Extracted data:
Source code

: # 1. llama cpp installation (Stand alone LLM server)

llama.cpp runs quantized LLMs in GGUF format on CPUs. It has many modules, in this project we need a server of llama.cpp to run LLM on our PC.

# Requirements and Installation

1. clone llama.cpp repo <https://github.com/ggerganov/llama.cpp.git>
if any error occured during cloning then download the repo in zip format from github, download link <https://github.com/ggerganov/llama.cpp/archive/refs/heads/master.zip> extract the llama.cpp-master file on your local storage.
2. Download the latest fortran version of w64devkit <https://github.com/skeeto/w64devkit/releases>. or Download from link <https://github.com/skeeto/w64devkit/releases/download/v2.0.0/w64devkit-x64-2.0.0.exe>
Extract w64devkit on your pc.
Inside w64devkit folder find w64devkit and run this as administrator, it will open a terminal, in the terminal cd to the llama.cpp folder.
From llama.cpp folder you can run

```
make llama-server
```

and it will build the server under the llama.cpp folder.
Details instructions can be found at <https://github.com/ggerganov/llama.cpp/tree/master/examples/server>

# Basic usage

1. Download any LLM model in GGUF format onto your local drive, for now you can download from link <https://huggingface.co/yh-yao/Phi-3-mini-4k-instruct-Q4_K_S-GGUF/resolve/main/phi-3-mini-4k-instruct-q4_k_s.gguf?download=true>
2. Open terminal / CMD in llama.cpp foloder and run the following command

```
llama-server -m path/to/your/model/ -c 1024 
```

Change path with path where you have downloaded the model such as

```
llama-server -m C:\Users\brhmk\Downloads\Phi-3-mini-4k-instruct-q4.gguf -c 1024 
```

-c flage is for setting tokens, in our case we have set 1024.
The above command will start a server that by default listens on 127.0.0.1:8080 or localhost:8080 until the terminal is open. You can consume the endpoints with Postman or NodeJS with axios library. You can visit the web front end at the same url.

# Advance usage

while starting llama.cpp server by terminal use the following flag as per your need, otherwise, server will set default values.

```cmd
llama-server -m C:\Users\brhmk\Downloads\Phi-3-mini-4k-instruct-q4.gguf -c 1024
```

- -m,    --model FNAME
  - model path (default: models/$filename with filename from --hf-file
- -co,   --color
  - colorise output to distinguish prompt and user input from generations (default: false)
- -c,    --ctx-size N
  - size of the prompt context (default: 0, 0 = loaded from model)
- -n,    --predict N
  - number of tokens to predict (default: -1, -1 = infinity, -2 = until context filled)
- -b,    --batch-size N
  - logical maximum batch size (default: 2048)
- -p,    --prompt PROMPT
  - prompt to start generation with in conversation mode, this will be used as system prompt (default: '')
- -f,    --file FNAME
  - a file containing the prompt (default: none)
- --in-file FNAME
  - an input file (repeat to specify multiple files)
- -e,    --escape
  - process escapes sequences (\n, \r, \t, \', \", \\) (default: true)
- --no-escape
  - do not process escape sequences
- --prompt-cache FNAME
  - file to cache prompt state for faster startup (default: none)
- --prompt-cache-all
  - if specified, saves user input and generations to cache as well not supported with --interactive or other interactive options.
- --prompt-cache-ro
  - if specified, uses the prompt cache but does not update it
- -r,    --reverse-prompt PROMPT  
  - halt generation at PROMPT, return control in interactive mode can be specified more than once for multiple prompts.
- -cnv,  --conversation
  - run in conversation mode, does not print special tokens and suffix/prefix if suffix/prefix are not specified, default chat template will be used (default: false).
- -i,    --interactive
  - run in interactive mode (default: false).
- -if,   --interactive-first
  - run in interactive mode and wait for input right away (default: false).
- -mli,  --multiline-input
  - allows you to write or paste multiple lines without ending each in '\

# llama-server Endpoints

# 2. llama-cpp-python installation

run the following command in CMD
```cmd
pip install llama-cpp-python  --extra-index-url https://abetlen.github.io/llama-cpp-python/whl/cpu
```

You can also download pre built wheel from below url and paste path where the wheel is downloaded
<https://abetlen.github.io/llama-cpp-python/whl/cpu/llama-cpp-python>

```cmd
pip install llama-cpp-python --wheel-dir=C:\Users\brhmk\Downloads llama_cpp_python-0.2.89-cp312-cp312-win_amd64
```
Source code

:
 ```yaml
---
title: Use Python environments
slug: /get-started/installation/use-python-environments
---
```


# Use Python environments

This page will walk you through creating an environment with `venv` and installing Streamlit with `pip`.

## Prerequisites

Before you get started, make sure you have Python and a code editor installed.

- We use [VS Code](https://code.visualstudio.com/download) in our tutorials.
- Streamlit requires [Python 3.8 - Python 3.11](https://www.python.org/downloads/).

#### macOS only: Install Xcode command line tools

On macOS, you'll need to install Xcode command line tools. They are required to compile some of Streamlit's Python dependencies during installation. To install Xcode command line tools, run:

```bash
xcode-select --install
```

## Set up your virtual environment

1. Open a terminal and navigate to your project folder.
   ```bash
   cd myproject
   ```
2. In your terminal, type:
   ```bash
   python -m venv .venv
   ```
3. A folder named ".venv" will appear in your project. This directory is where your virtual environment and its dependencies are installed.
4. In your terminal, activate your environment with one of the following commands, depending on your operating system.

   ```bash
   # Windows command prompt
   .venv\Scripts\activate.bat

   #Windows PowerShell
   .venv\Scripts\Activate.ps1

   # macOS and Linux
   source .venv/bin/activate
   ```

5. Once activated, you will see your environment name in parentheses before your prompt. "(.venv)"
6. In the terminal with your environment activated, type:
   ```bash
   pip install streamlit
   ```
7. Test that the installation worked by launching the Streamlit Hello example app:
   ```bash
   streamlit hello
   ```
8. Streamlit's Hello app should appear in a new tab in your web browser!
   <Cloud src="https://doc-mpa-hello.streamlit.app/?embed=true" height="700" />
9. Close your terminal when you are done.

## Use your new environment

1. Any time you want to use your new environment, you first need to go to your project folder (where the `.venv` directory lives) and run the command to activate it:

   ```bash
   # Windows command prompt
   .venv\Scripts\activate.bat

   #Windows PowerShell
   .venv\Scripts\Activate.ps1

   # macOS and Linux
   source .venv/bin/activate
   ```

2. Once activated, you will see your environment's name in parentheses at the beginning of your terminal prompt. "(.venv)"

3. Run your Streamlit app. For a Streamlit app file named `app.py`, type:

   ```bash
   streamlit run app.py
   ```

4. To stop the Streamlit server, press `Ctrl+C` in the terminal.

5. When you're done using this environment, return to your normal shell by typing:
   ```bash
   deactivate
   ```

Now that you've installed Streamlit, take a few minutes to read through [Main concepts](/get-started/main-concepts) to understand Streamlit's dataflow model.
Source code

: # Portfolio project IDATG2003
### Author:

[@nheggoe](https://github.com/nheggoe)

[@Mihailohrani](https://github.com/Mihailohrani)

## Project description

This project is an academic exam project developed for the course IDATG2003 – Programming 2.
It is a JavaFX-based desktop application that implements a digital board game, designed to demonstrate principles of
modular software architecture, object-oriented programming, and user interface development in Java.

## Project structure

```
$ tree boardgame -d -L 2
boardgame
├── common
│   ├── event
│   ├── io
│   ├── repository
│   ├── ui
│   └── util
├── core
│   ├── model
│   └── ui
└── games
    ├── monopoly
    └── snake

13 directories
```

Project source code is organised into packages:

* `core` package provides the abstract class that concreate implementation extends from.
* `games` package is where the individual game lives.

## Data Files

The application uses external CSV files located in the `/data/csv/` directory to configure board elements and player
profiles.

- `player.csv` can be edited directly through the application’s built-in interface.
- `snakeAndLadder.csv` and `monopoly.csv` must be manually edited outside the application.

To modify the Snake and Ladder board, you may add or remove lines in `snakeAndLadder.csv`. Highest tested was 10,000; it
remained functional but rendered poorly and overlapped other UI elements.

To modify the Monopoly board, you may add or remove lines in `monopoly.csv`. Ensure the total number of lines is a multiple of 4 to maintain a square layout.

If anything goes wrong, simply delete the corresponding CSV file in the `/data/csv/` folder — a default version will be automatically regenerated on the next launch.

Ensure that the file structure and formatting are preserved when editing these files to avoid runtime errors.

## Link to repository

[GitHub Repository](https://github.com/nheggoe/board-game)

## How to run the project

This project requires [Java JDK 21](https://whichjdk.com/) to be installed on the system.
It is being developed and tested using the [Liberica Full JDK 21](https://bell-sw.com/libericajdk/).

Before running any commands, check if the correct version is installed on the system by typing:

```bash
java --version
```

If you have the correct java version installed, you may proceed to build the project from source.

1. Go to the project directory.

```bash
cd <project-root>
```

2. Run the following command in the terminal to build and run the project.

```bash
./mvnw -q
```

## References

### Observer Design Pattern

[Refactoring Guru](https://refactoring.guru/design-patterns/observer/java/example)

Your assignment: From the records above, print only the lines between the one holding "Project source code" and the one holding "To modify the Snake", inclusive, exactly as they stand.

Task answer:
Project source code is organised into packages:

* `core` package provides the abstract class that concreate implementation extends from.
* `games` package is where the individual game lives.

## Data Files

The application uses external CSV files located in the `/data/csv/` directory to configure board elements and player
profiles.

- `player.csv` can be edited directly through the application’s built-in interface.
- `snakeAndLadder.csv` and `monopoly.csv` must be manually edited outside the application.

To modify the Snake and Ladder board, you may add or remove lines in `snakeAndLadder.csv`. Highest tested was 10,000; it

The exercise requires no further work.